Who may skip full RowModel validation

  • Only code paths where mis-typed data cannot reach the constructor without a deliberate privilege break (private workers, ETL you own, or payloads already validated by Pydantic at an earlier hop).
  • Do not attach trusted_mode="shape_only" / strict directly to a public upload endpoint that accepts raw user JSON unless another layer has already validated every cell.

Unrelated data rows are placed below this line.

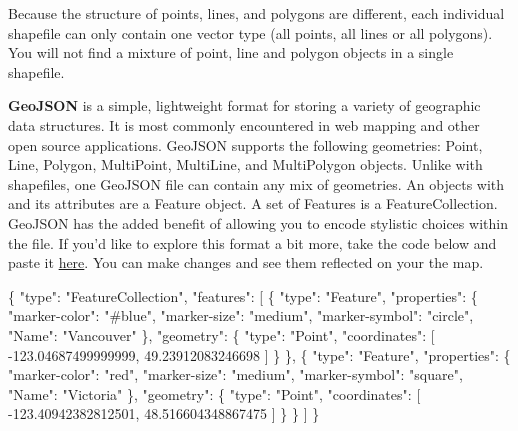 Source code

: \documentclass[
]{book}
\newenvironment{Shaded}{\begin{snugshade}}{\end{snugshade}}
\newcommand{\DataTypeTok}[1]{\textcolor[rgb]{0.13,0.29,0.53}{#1}}
\newcommand{\FloatTok}[1]{\textcolor[rgb]{0.00,0.00,0.81}{#1}}
\newcommand{\FunctionTok}[1]{\textcolor[rgb]{0.00,0.00,0.00}{#1}}
\newcommand{\OtherTok}[1]{\textcolor[rgb]{0.56,0.35,0.01}{#1}}
\newcommand{\StringTok}[1]{\textcolor[rgb]{0.31,0.60,0.02}{#1}}
\begin{document}
Because the structure of points, lines, and polygons are different, each individual shapefile can only contain one vector type (all points, all lines or all polygons). You will not find a mixture of point, line and polygon objects in a single shapefile.

\textbf{GeoJSON} is a simple, lightweight format for storing a variety of geographic data structures. It is most commonly encountered in web mapping and other open source applications. GeoJSON supports the following geometries: Point, Line, Polygon, MultiPoint, MultiLine, and MultiPolygon objects. Unlike with shapefiles, one GeoJSON file can contain any mix of geometries. An objects with and its attributes are a Feature object. A set of Features is a FeatureCollection. GeoJSON has the added benefit of allowing you to encode stylistic choices within the file. If you'd like to explore this format a bit more, take the code below and paste it \href{https://geojson.io/\#map=2/20.0/0.0}{here}. You can make changes and see them reflected on your the map.

\begin{Shaded}
\begin{Highlighting}[]
\FunctionTok{\{}
  \DataTypeTok{"type"}\FunctionTok{:} \StringTok{"FeatureCollection"}\FunctionTok{,}
  \DataTypeTok{"features"}\FunctionTok{:} \OtherTok{[}
    \FunctionTok{\{}
      \DataTypeTok{"type"}\FunctionTok{:} \StringTok{"Feature"}\FunctionTok{,}
      \DataTypeTok{"properties"}\FunctionTok{:} \FunctionTok{\{}
        \DataTypeTok{"marker{-}color"}\FunctionTok{:} \StringTok{"\#blue"}\FunctionTok{,}
        \DataTypeTok{"marker{-}size"}\FunctionTok{:} \StringTok{"medium"}\FunctionTok{,}
        \DataTypeTok{"marker{-}symbol"}\FunctionTok{:} \StringTok{"circle"}\FunctionTok{,}
        \DataTypeTok{"Name"}\FunctionTok{:} \StringTok{"Vancouver"}
      \FunctionTok{\},}
      \DataTypeTok{"geometry"}\FunctionTok{:} \FunctionTok{\{}
        \DataTypeTok{"type"}\FunctionTok{:} \StringTok{"Point"}\FunctionTok{,}
        \DataTypeTok{"coordinates"}\FunctionTok{:} \OtherTok{[}
          \FloatTok{{-}123.04687499999999}\OtherTok{,}
          \FloatTok{49.23912083246698}
        \OtherTok{]}
      \FunctionTok{\}}
    \FunctionTok{\}}\OtherTok{,}
    \FunctionTok{\{}
      \DataTypeTok{"type"}\FunctionTok{:} \StringTok{"Feature"}\FunctionTok{,}
      \DataTypeTok{"properties"}\FunctionTok{:} \FunctionTok{\{}
        \DataTypeTok{"marker{-}color"}\FunctionTok{:} \StringTok{"red"}\FunctionTok{,}
        \DataTypeTok{"marker{-}size"}\FunctionTok{:} \StringTok{"medium"}\FunctionTok{,}
        \DataTypeTok{"marker{-}symbol"}\FunctionTok{:} \StringTok{"square"}\FunctionTok{,}
        \DataTypeTok{"Name"}\FunctionTok{:} \StringTok{"Victoria"}
      \FunctionTok{\},}
      \DataTypeTok{"geometry"}\FunctionTok{:} \FunctionTok{\{}
        \DataTypeTok{"type"}\FunctionTok{:} \StringTok{"Point"}\FunctionTok{,}
        \DataTypeTok{"coordinates"}\FunctionTok{:} \OtherTok{[}
          \FloatTok{{-}123.40942382812501}\OtherTok{,}
          \FloatTok{48.516604348867475}
        \OtherTok{]}
      \FunctionTok{\}}
    \FunctionTok{\}}
  \OtherTok{]}
\FunctionTok{\}}
\end{Highlighting}
\end{Shaded}
\end{document}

Polars and Arrow in handlers

  • Passing a Polars DataFrame requires trusted mode (shape_only or strict); see DATAFRAMEMODEL.md.
  • strict rejects Polars columns whose dtypes do not match the schema (including nested list / struct / map shapes). Prefer strict when the frame comes from Arrow/Parquet/IPC and you want a safety net without per-cell Pydantic.
  • For performance characteristics (validation vs ingest vs collect()), see PERFORMANCE.md and EXECUTION.md.

End-to-end examples (moved to cookbook)

The longer “Example 1/2/3” service patterns live in the cookbook now: fastapi_end_to_end_examples.

Error timing and API safety

In the current Rust-first design:

  • invalid expression type combinations fail while building the expression AST
  • invalid filter() condition types fail before execution
  • invalid select() projections (for example, empty projections) fail from Rust logical-plan validation before execution

That keeps handlers predictable: many errors surface before collect() runs.

Practical pattern for larger apps

  • Routes: Pydantic request/response models; collect() for row-list responses.
  • Services: DataFrameModel transforms (reusable across HTTP, CLI, workers).
  • Adapters: load/save column dicts or row lists from databases, queues, or object storage.

This keeps schema and transformation contracts in one typed layer.

OpenAPI: list[YourDF.RowModel] and nested Pydantic fields follow Pydantic v2 JSON Schema generation; there is nothing pydantable-specific beyond the generated RowModel types. Inspect GET /openapi.json in tests when you need stable schema snapshots.